### Exercise description
Beginning with the line below that contains "any sphere $\Sigma$" and ending with the line that contains "10. Kiekvieną faktą", copy every line exactly. Copy nothing else.

### Data to use

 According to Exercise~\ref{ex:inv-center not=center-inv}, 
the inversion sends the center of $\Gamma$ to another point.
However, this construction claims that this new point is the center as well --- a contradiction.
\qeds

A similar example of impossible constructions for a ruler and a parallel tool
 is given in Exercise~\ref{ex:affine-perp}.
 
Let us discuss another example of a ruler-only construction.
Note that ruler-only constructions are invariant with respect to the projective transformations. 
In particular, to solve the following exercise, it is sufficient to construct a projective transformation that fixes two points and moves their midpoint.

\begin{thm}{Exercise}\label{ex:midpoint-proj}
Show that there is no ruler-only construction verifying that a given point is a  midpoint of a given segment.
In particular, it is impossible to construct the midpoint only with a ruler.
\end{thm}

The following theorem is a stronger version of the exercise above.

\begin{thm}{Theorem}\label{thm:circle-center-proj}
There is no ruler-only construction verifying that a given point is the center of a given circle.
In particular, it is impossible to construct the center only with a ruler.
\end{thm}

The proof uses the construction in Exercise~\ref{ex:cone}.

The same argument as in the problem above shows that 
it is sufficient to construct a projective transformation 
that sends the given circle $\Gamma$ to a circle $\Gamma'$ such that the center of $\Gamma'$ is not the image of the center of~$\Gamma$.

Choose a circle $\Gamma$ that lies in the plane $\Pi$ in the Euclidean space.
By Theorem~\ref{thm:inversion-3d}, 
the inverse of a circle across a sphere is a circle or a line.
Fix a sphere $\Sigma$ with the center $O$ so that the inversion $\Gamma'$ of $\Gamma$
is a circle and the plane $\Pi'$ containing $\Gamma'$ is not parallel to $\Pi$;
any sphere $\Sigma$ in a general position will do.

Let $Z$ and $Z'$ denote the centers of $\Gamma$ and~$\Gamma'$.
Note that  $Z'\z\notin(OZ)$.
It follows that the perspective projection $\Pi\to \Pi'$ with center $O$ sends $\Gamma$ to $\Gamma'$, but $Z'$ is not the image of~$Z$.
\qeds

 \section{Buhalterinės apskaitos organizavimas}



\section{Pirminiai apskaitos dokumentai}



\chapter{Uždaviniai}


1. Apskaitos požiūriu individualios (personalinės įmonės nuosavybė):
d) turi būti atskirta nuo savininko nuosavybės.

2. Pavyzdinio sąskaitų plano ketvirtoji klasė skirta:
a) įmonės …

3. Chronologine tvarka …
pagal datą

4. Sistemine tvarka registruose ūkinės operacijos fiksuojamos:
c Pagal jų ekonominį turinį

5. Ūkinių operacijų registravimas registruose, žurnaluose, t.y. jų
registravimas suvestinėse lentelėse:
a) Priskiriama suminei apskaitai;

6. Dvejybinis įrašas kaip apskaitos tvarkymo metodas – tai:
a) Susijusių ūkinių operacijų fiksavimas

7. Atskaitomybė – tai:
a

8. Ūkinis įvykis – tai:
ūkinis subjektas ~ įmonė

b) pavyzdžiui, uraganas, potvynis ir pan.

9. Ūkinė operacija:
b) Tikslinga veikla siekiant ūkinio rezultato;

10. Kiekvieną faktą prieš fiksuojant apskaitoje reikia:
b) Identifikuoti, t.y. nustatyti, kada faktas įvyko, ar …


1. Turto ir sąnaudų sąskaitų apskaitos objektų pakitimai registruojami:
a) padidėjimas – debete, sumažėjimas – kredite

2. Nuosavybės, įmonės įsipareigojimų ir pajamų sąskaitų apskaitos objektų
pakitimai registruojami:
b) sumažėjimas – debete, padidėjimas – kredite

### Result for this task
any sphere $\Sigma$ in a general position will do.

Let $Z$ and $Z'$ denote the centers of $\Gamma$ and~$\Gamma'$.
Note that  $Z'\z\notin(OZ)$.
It follows that the perspective projection $\Pi\to \Pi'$ with center $O$ sends $\Gamma$ to $\Gamma'$, but $Z'$ is not the image of~$Z$.
\qeds

 \section{Buhalterinės apskaitos organizavimas}



\section{Pirminiai apskaitos dokumentai}



\chapter{Uždaviniai}


1. Apskaitos požiūriu individualios (personalinės įmonės nuosavybė):
d) turi būti atskirta nuo savininko nuosavybės.

2. Pavyzdinio sąskaitų plano ketvirtoji klasė skirta:
a) įmonės …

3. Chronologine tvarka …
pagal datą

4. Sistemine tvarka registruose ūkinės operacijos fiksuojamos:
c Pagal jų ekonominį turinį

5. Ūkinių operacijų registravimas registruose, žurnaluose, t.y. jų
registravimas suvestinėse lentelėse:
a) Priskiriama suminei apskaitai;

6. Dvejybinis įrašas kaip apskaitos tvarkymo metodas – tai:
a) Susijusių ūkinių operacijų fiksavimas

7. Atskaitomybė – tai:
a

8. Ūkinis įvykis – tai:
ūkinis subjektas ~ įmonė

b) pavyzdžiui, uraganas, potvynis ir pan.

9. Ūkinė operacija:
b) Tikslinga veikla siekiant ūkinio rezultato;

10. Kiekvieną faktą prieš fiksuojant apskaitoje reikia:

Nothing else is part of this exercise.